Please say how many lines of the listing hold "structure", with no other words in the answer.

%%

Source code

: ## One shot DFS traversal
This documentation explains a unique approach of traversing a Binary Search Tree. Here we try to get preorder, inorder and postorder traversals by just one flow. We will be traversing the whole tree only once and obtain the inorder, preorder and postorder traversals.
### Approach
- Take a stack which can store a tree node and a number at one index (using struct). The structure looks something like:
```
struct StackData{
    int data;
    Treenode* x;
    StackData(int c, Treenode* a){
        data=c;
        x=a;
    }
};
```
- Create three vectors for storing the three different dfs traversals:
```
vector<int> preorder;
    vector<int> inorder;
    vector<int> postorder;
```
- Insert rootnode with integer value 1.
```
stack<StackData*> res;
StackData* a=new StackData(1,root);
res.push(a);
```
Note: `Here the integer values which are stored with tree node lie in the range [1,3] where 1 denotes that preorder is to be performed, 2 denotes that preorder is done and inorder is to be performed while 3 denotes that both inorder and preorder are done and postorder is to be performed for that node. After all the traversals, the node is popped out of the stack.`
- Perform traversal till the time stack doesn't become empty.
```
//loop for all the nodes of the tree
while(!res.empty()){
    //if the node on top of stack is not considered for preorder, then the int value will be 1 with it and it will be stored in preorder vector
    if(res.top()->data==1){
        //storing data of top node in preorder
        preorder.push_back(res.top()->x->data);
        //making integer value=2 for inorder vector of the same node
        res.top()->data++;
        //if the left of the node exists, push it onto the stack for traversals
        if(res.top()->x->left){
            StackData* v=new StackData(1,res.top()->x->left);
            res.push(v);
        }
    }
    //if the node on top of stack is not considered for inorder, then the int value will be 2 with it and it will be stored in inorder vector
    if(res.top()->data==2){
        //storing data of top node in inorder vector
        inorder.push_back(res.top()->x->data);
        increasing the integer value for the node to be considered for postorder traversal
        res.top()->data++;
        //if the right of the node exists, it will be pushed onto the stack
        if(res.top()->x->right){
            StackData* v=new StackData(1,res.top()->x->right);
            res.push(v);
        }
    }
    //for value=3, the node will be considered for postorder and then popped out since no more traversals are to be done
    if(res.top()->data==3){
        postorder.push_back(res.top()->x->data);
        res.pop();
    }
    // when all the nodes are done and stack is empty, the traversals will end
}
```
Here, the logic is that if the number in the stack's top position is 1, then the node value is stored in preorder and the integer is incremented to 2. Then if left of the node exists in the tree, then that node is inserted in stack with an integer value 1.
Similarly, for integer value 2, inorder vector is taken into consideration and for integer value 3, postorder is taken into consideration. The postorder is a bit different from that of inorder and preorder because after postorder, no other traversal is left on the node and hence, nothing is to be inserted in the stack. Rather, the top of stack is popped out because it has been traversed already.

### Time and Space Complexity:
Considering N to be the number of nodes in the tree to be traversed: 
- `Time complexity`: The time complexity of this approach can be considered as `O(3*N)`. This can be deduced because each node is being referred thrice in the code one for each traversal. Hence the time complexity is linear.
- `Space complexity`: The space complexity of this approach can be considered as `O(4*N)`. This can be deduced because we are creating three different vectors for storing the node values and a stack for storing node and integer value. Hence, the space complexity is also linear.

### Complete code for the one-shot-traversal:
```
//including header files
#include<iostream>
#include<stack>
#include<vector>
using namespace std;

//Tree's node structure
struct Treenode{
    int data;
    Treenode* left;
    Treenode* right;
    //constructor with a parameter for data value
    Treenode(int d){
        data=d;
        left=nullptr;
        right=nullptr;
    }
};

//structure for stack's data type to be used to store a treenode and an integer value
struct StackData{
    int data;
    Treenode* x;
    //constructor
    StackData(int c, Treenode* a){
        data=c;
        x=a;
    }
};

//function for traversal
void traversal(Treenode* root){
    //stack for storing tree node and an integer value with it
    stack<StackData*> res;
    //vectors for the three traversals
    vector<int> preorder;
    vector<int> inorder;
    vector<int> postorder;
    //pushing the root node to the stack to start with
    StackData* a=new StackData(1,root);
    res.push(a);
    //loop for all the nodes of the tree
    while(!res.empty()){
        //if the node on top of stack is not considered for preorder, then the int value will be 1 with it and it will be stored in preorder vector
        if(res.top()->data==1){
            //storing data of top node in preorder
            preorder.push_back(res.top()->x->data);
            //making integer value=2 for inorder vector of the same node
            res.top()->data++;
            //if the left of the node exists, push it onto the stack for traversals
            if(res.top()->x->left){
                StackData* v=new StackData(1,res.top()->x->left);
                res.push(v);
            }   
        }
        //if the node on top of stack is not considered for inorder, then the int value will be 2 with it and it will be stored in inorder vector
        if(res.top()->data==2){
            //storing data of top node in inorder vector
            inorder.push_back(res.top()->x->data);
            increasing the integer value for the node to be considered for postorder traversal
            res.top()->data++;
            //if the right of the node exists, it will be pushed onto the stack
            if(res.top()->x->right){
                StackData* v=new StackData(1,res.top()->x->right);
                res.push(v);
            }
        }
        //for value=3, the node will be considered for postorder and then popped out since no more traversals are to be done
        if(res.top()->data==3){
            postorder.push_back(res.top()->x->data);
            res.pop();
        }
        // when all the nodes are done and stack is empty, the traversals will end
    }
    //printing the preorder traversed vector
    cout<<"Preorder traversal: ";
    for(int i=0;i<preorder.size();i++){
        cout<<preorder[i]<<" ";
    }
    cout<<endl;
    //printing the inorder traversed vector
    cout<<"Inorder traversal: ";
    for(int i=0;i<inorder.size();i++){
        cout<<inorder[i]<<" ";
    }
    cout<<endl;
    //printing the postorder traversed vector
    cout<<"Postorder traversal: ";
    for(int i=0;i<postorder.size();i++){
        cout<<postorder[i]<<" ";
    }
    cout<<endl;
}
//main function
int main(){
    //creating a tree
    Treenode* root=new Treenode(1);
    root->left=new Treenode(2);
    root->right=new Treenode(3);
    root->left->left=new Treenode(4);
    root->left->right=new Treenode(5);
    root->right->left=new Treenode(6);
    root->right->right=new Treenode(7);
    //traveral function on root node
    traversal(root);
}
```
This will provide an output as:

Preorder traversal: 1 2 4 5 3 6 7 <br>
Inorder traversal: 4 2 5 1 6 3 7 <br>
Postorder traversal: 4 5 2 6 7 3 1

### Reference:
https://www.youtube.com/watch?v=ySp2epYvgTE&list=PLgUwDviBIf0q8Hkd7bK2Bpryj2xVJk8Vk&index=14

%%

◆ **Result for this exercise**: 3